Dead water - Barbara Hambly [44]
The padlock clunked against the wood of the door as the bolt was secured again behind him.
A man got to his feet in the corner, held out his hand. “I'm Bobby,” he said in the just-broken voice of a youth.
“Ben,” January introduced himself.
Outside came the heavy crack of a whip, and a man's stifled sob of pain. Bobby flinched, too. In the fragments of daylight that seeped through the brick-holes up under the eaves, his face was downy with the first beard of adolescence. “They charges fifty cents a stroke,” provided Bobby, trying to sound casual about it. “They whipped a woman this mornin' an' all the men over in the jail back of the courthouse crowded up to the window to watch. You a house-nigger?” He was looking with respectful shyness at January's clean linen and well-cut jacket.
“Manservant,” replied January.
“You run away?”
January shook his head, and pressed his eye to the Judas in the door. “That damn deputy Rees arrested both me and my master, on a lie.”
“Somebody paid him.” Bobby flinched again at the next whip-crack, the next gasping scream. “That Rees'd arrest his own mama, somebody pay him. Least that's what Cuth said.” The young man's eyes moved to indicate the man outside at the whipping-post. “He from town here, belong to Marse Simms the blacksmith. Marse Simms say he was stealin', but it's really Young Marse that's takin' iron an' nails an' that an' sellin' 'em, Cuth says. I coulda told him ain't no good to say so.”
He shivered a little at the sound of a more desperate cry. “I runned away,” he added softly.
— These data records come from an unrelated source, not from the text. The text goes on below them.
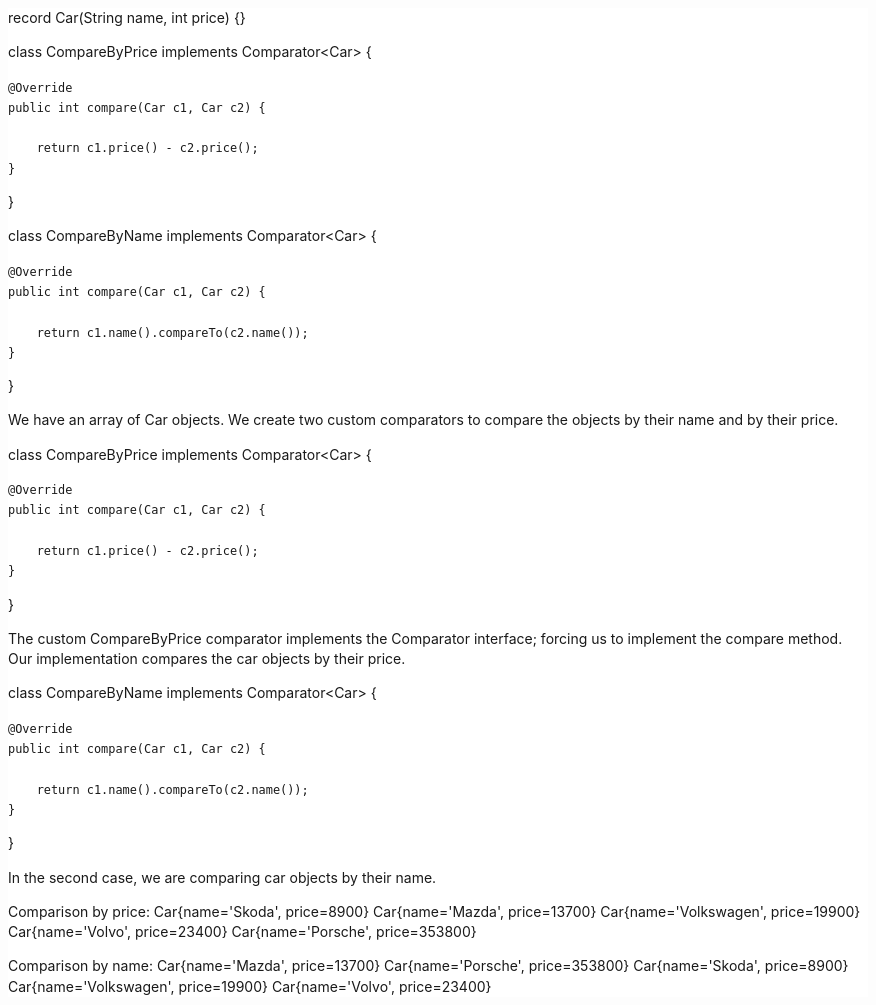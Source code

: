 record Car(String name, int price) {}

class CompareByPrice implements Comparator&lt;Car&gt; {

    @Override
    public int compare(Car c1, Car c2) {

        return c1.price() - c2.price();
    }
}

class CompareByName implements Comparator&lt;Car&gt; {

    @Override
    public int compare(Car c1, Car c2) {

        return c1.name().compareTo(c2.name());
    }
}

We have an array of Car objects. We create two custom comparators
to compare the objects by their name and by their price.

class CompareByPrice implements Comparator&lt;Car&gt; {

    @Override
    public int compare(Car c1, Car c2) {

        return c1.price() - c2.price();
    }
}

The custom CompareByPrice comparator implements the Comparator
interface; forcing us to implement the compare method. 
Our implementation compares the car objects by their price.

class CompareByName implements Comparator&lt;Car&gt; {

    @Override
    public int compare(Car c1, Car c2) {

        return c1.name().compareTo(c2.name());
    }
}

In the second case, we are comparing car objects by their name. 

Comparison by price:
Car{name='Skoda', price=8900}
Car{name='Mazda', price=13700}
Car{name='Volkswagen', price=19900}
Car{name='Volvo', price=23400}
Car{name='Porsche', price=353800}

Comparison by name:
Car{name='Mazda', price=13700}
Car{name='Porsche', price=353800}
Car{name='Skoda', price=8900}
Car{name='Volkswagen', price=19900}
Car{name='Volvo', price=23400}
Silence outside, then a man's truculent voice: “All right, then, Cuth. You gonna be a good darky now?”
Whatever Cuth said, it was too muffled to hear, but a moment later there was the clank of chain against wood, the crunch of boots on gravel. The soft thunk of the closing station-house door.
Flies, wasps, and bees roared in circles in the blue-brown shadows of the slave-jail's rafters. Far off in the silence January heard a cannon fire, announcing another steamboat coming into the landing.
A few hours, Rose had guessed. Long enough for Mr. Roberson and his family to have luncheon with some friend in Natchez-Over, for Colonel Davis to pay a social call, for half the crew to get robbed and stripped in Natchez-Under. . . .
Had Weems's promise to return at two been based on information La Pécheresse had gleaned from Ladies' Parlor gossip? Was two when the Silver Moon would be steaming away upstream, to leave Hannibal and January stranded in the Natchez jail until Sheriff Gridley finally let them out for lack of evidence?
I'll leave you reports at General Delivery, left till called for, in Vicksburg, Mayersville, and Greenville, and I'll wait for you at the best free colored boardinghouse in Memphis, Rose had said as calmly as if she'd been making arrangements to meet him at his mother's house after Mass. I'm not sure I'll be able to pursue them beyond Memphis alone. . . .
And if she wasn't in Memphis when he got there? Dear God, how would he ever find her, with the whole length of the river to search? With scoundrels like Gleet and Cain on the boat, eyeing every man and woman of color with cold calculation, resenting the freedom that took seven to fourteen hundred dollars out of his, Gleet's, pocket . . . ?
Despite the oven-like heat of the brick jail, January felt cold through to his marrow.
Blessed Virgin, he prayed, sliding his hand into his jacket pocket to touch the blue glass beads of his rosary, take care of her. Watch over her.
In his mind he pictured the serene face of the Mother of God as he'd seen it on the statues in the cathedrals here and in Paris . . . as he sometimes saw it in his dreams. That star-crowned woman in the sky-blue veil, smiling as she watched over the world.
Get me the hell out of here. . . .
The key rattled in the padlock. January and the boy Bobby turned, startled—January noting that whoever had crossed the graveled yard must have done so with conscious silence.